The Art of Web Scraping in Python using Selenium

Sadiquetimileyin
Data Epic
Published in
6 min readDec 5, 2023
Scraping
Scraper

What is web scraping? Web scraping is the process of extracting data from websites. It is a very potent method that transforms data gathering and processing. Web scraping has become a vital tool for both consumers and corporations due to the abundance of internet data.

Selenium is a Python library that can be used to perform automated testing on web applications. It can simulate user inputs, such as entering content, tapping buttons, and scraping sites. Selenium is an open-source tool that works on all major operating systems and browsers.

Why use Selenium for web scraping?

Python offers a large number of modules and frameworks that make it simple to extract data from websites, which makes it a popular programming language for web scraping.

Using Python and Selenium for web scraping offers several advantages over other web scraping techniques:

  1. Dynamic websites: JavaScript and other scripting languages are used to build dynamic web sites. When the website loads completely or the user interacts with it, these sites frequently have elements that are visible. Because Selenium can communicate with various components, it’s an effective tool for data scraping from dynamic websites.
  2. User interactions: Selenium is capable of simulating scrolling, clicks, and form submissions. This enables you to scrape websites like login forms that demand input from users.
  3. Debugging: You may step through the scraping process with Selenium in debug mode, seeing what the scraper is doing at each stage. When something goes wrong, you can use this to troubleshoot it.(reference nanonets.com)

Setting up selenium:

First and foremost, install the selenium driver using pip either on your local terminal or directly in your IDE

pip install Selenium

then, we install a web-driver manager. The web-driver has a common problem of needing to manually update the web-driver according to the version of chrome your are using so in this article we will cover ways to automatically update the chrome driver. This will automatically download and install the appropriate WebDriver for you. To install web driver-manager, you can use the following command:

pip install webdriver-manager

Setup complete.

Moving forward, step by step setup for selenium

Step 1: The imports

The imports below is the basic import needed when initializing selenium. we will be focusing mainly on using Chrome browser

from selenium import webdriver
from Selenium.webdriver.common.keys import Keys
from Selenium.webdriver.common.by import By

Step 2: Web-driver manager

Setting up web-driver manager on Chrome browser use the following imports:

from selenium.webdriver.chrome.service import Service as ChromeService
from webdriver_manager.chrome import ChromeDriverManager

The code below has a function that auto update your chrome driver automatically regardless of which version of chrome you are using. Using the code below:

 drivers = webdriver.Chrome(service=ChromeService(ChromeDriverManager().install()))

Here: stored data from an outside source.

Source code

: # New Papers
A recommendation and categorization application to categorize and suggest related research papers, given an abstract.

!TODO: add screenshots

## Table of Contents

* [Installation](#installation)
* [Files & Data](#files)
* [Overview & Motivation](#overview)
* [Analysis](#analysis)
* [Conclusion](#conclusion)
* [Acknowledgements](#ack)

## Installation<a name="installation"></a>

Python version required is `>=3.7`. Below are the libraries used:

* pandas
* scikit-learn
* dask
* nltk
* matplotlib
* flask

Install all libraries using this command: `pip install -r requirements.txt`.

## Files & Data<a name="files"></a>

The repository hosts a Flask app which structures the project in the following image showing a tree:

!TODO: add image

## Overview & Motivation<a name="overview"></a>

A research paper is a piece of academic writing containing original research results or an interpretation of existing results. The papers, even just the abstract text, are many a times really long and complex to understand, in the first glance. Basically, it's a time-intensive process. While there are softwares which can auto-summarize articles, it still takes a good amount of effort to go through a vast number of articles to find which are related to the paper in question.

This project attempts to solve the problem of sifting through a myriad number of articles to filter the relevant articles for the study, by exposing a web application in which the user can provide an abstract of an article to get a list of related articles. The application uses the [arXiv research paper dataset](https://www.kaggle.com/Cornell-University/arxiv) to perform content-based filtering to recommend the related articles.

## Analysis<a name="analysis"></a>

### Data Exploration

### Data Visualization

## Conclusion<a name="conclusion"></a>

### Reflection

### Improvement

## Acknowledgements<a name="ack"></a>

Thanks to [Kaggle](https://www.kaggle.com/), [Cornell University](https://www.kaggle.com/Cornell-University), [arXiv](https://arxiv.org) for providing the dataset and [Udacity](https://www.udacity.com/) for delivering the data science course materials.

Step 3: Basic Selenium functions

  1. The get() function, it is used to access the website after the link has been provided as shown below:
link = "htpps://google.com" # This is just a reference 
driver.get(link)

2. The find_element() and find_elements(). The difference between this two functions is the find_element() returns the first find on the webpage that has the selector e.g h1 the find_element returns the first h1 on the webpage. Meanwhile the find_elements() fetches all the h1’s on the page and we use a for loop to access the data gotten from the find_elements(). implementation below:

# For the find element
driver.find_element(By.TAG_NAME, value='h1')

# For find elements
driver.find_elements(By.CSS_SELECTOR, value='h1')

# Don't worry about the By selector if it looks like mystery now dont't worry we will cover it in this article

This functions above is mainly the three functions you will need for basic selenium usage.

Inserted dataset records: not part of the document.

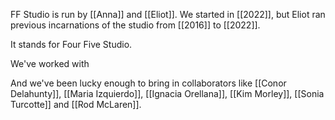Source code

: FF Studio is run by [[Anna]] and [[Eliot]]. We started in [[2022]], but Eliot ran previous incarnations of the studio from [[2016]] to [[2022]].

It stands for Four Five Studio.

We've worked with 

And we've been lucky enough to bring in collaborators like [[Conor Delahunty]], [[Maria Izquierdo]], [[Ignacia Orellana]], [[Kim Morley]], [[Sonia Turcotte]] and [[Rod McLaren]].
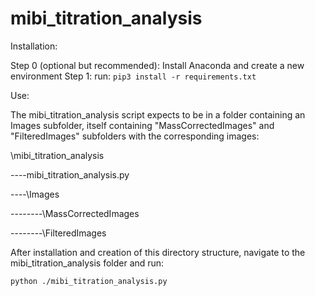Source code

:# mibi_titration_analysis

Installation:

Step 0 (optional but recommended): Install Anaconda and create a new environment
Step 1: run: `pip3 install -r requirements.txt`

Use:

The mibi_titration_analysis script expects to be in a folder containing an Images subfolder, itself containing "MassCorrectedImages" and "FilteredImages" subfolders with the corresponding images:


\mibi_titration_analysis

----mibi_titration_analysis.py
    
----\Images
    
--------\MassCorrectedImages
        
--------\FilteredImages
        

After installation and creation of this directory structure, navigate to the mibi_titration_analysis folder and run:

`python ./mibi_titration_analysis.py`
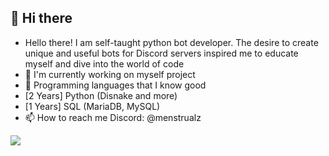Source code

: ## 👋 Hi there
- Hello there! I am self-taught python bot developer. The desire to create unique and useful bots for Discord servers inspired me to educate myself and dive into the world of code
- 🔭 I'm currently working on myself project
- 🥇 Programming languages ​​that I know good
- [2 Years] Python (Disnake and more)
- [1 Years] SQL (MariaDB, MySQL)
- 📫 How to reach me Discord: @menstrualz

![](http://github-profile-summary-cards.vercel.app/api/cards/stats?username=menstrualz&theme=discord_old_blurple)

The For loop solution as stated above the for loop basically stores the output directly into a list.

# For links
links = driver.find_elements(By.CSS_SELECTOR, value='.directory-content-box-inner a')
linked = []
for link in links:
linked.append(link.get_attribute('href'))

# For texts
element = driver.find_elements(By.TAG_NAME, value='h3')
elements = []
for txt in element:
elements.append(txt.text)

Step 4: Navigating using the By selector

The By selector consists of 8 major selector types which are: NAME, ID, CSS_SELECTOR, TAG_NAME, CLASS_NAME, XPATH, LINK_TEXT, PARTIAL_LINK_TEXT. The following are various methods to navigate through the website.

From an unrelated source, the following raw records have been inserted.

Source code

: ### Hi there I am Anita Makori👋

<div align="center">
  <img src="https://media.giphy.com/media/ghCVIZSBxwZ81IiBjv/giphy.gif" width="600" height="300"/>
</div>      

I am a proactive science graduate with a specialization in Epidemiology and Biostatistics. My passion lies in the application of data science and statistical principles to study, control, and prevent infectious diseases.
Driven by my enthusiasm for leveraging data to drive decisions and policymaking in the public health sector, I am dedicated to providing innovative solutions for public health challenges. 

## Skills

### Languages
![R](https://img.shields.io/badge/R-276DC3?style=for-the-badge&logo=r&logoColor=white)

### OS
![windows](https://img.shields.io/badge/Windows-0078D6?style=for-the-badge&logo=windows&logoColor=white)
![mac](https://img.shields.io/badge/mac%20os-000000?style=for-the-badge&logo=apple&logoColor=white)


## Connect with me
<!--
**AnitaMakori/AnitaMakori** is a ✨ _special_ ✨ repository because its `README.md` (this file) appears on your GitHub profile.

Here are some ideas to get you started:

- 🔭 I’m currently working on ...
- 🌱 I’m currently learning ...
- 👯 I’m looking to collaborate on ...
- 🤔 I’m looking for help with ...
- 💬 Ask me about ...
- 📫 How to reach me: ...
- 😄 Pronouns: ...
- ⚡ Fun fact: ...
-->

<input type="text" name="passwd" class="passwd-class" id="passwd-id" /> # Example of a basic html code

By.ID:
This method is used when the id of a html code is given as shown below.

element = driver.find_element(By.ID, value="passwd-id")

By.NAME:
This method is used when the name is indicated in the html code as shown below

element = driver.find_element(By.NAME, value="passwd")

By.CSS_SELECTOR:
This method requires using css tag names to search through a webpage to select a specific part of the code that may have similarities with the other parts of the code.

element = driver.find_element(By.CSS_SELECTOR, value="input#passwd-id")

By. XPATH:
When using this method we can write the XPATH manually but we have to be very careful the best practice is to copy directly from your web inspect page the explanation of how XPATH works is here

Chrome web inspect page
How to copy XPATH
element = driver.find_element(By.XPATH, value="//input[@id='passwd-id']")

By.CLASS_NAME:
This method is selecting the part of the html code by the name of the class indicated as shown below.

element = driver.find_element(By.CLASS_NAME, value="passwd-class")

By.TAG_NAME:
This method is selecting the part of the html code by the name of the tag as shown below. Examples of tag names are h1, a, e.t.c.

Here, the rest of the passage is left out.